**ABOUT THIS EXERCISE**:
Say the number of lines in the records below that hold the word "traits", and only that number.

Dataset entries
══════════════════════════════

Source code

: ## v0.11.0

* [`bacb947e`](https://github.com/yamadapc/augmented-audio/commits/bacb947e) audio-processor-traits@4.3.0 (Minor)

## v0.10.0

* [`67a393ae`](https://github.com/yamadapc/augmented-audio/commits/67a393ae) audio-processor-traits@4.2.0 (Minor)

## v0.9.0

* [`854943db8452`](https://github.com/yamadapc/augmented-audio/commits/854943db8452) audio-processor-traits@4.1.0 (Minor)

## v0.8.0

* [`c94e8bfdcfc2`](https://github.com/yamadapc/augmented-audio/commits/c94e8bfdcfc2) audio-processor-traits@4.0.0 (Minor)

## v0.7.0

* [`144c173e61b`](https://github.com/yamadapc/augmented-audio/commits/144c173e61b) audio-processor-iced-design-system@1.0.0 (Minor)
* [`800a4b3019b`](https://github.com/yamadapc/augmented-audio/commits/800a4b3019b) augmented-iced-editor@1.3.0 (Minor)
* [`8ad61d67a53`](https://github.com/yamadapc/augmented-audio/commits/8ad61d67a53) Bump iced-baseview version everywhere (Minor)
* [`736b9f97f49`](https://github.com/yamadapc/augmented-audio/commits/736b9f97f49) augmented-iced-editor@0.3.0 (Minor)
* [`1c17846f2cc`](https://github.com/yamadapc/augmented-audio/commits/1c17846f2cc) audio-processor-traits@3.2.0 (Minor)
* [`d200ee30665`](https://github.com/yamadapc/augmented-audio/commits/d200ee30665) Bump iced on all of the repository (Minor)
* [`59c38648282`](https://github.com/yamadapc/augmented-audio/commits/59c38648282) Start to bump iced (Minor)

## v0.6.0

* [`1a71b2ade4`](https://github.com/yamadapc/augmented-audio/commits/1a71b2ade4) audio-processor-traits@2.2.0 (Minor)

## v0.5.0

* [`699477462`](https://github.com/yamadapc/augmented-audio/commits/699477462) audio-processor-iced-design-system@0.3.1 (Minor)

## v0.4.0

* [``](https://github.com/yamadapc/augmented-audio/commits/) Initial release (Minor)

══════════════════════════════

**EXERCISE RESULT**:
6